The system has worked so far because everyone has been reasonable at compromise, but it’s current state is fragile. The author raises the alarmist sounding but still possible scenario: Imagine a nation who declares war on the US, and consequently has its VoIP traffic intercepted because skype.com resolved into a US military intermediary for that country’s network addresses? The DoD already runs root server G and the Army H – the technical know how is certainly there.
The future of what we know of as the Internet is potentially in for some changes.

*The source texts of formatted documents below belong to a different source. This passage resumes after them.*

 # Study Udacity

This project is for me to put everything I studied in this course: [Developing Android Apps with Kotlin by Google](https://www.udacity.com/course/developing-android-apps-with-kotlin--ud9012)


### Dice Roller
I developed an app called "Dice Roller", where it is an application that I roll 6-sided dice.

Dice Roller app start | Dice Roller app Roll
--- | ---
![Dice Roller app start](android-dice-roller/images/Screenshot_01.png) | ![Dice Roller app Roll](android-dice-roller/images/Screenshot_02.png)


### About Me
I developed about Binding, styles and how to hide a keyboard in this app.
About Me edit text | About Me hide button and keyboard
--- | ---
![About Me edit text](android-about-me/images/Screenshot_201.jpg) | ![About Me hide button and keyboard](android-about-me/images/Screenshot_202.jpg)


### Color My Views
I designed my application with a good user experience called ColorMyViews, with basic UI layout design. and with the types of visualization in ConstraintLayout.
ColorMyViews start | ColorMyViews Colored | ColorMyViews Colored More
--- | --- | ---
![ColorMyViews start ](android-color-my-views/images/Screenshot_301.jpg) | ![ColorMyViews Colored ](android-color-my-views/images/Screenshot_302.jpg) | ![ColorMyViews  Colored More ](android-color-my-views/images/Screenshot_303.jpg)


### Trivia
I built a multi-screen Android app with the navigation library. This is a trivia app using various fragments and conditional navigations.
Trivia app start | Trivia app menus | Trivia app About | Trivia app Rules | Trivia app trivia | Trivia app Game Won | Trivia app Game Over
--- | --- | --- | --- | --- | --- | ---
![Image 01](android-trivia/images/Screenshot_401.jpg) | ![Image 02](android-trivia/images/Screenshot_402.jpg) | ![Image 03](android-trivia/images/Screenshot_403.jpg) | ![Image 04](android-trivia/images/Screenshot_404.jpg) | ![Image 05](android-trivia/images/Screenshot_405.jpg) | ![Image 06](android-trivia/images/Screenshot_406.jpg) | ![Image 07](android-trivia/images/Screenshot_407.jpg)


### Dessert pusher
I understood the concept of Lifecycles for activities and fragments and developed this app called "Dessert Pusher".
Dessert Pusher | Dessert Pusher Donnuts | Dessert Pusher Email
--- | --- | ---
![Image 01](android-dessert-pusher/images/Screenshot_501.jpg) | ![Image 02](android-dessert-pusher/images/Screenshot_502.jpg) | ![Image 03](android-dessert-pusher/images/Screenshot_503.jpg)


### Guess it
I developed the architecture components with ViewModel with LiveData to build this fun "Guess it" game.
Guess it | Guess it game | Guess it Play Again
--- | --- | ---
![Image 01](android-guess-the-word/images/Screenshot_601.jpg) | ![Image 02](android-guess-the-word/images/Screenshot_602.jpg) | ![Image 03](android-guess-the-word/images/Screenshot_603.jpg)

2 replies on “The Internet is down?”
Care to substantiate your comments? I spoke to Daniel Karrenberg last week, who implemented most of the root servers in Europe, and he, like the other root server operators, exhibits a lot of concern for maintaining the single, international DNS namespace. The only threat he thinks has the potential to break that namespace is a government mandated split. How likely is that to happen? Lately, more than you might think.
Don’t get me wrong, I think the system currently is remarkably well thought out. A lot of care has been put to maintain stability, including funding from corporate, educational, and govermental authorities.
So there is clearly some international contention. If politicians don’t reach an agreement things certainly have the potential to change.
He is wrong. The people who are running the rootservers would never run into that problem, first off. Second, even if they did it would be a highly un-noticible difference. So stop your bitching about how it works, and realize that 99% of your queries have been cached on a lower lever DNS server.